Effect of SC144 on STAT3 target genes. (A) Immunoblot analysis documenting markedly diminished expression of T-STAT and P-Stat3 with increasing dose of SC144, with a consequent abrogated expression of two Stat3 target gene products, cyclin D1 and survivin. (B) Cartoon depiction of the effect of SC144 on the IL-6/JAK-STAT3 signaling pathway. SC144 interferes with the IL-6-gp130-IL-6 receptor (IL-6R) interaction by binding to gp130. As a result (red arrow), SC144 induces phosphorylation (P) on Ser782 (S) of gp130 and deglycosylation (release of green oval symbols) of this transmembrane protein, as well as conformational changes and decreased activity of gp130 (8). As a result of treatment with SC144, phosphorylation and nuclear translocation of Stat3 are blocked, thereby leading to diminished expression of STAT3 target gene products, such as those involved in cell proliferation and survival (e.g. cyclin D1 and survivin). Panel (B) was created in part with Biorender.com software.

Figure 5.

Effects of SC144 on human mesothelial cells and MM cell lines. (A) Immunoblot analyses demonstrating effects of SC144 on IL-6/JAK-STAT3 signaling pathway. Left panel, SC144 inhibits IL-6-induced activation of STAT3 and expression of two protein products (cyclin D1 and survivin) of STAT3 target genes in LP9 mesothelial cells.

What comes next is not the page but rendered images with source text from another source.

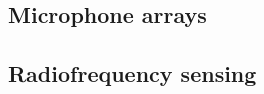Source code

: \cite{ochiai2013reflective}

\cite{watanabe2013ultrasound}

\cite{priyantha2000cricket}
\subsection{Microphone arrays}
\cite{corbishley2008breathing}

\cite{zhang2008maximum}

\cite{xu2013crowd++}

\cite{harrison2011tapsense}

\subsection{Radiofrequency sensing}
\cite{adib20133d}

\cite{wilson2010radio}

\cite{sugano2006indoor}

\cite{pu2013whole}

The LP9 cells were cultured overnight in medium containing 1% FBS containing 10 µM SC144. The following day, the medium was replenished with fresh SC144 for another 4 h, and then IL-6 (100 ng/ml) was added for the final 15 min before harvesting cells to prepare lysates for immunoblotting. Right two panels, immunoblot analysis depicting the effect of SC144 on P-STAT3, T-STAT3 and cyclin D1 in human MM cell lines H-MESO-1 and MM25 cultured in the presence of increasing concentrations of SC144 for 48 h. Vinculin was used as a loading control. (B) SC144 inhibits cell viability of human MM cell lines in a dose-dependent manner. Cell viability at increasing concentrations of SC144 was assessed by MTS assay 96 h after beginning treatment. (C) Colony formation in human MM cell lines treated with increasing concentrations of SC144. Cells were treated with five different concentrations of SC144 for 7 days. Each experiment was performed in triplicate, and representative stained plates for each cell line are shown.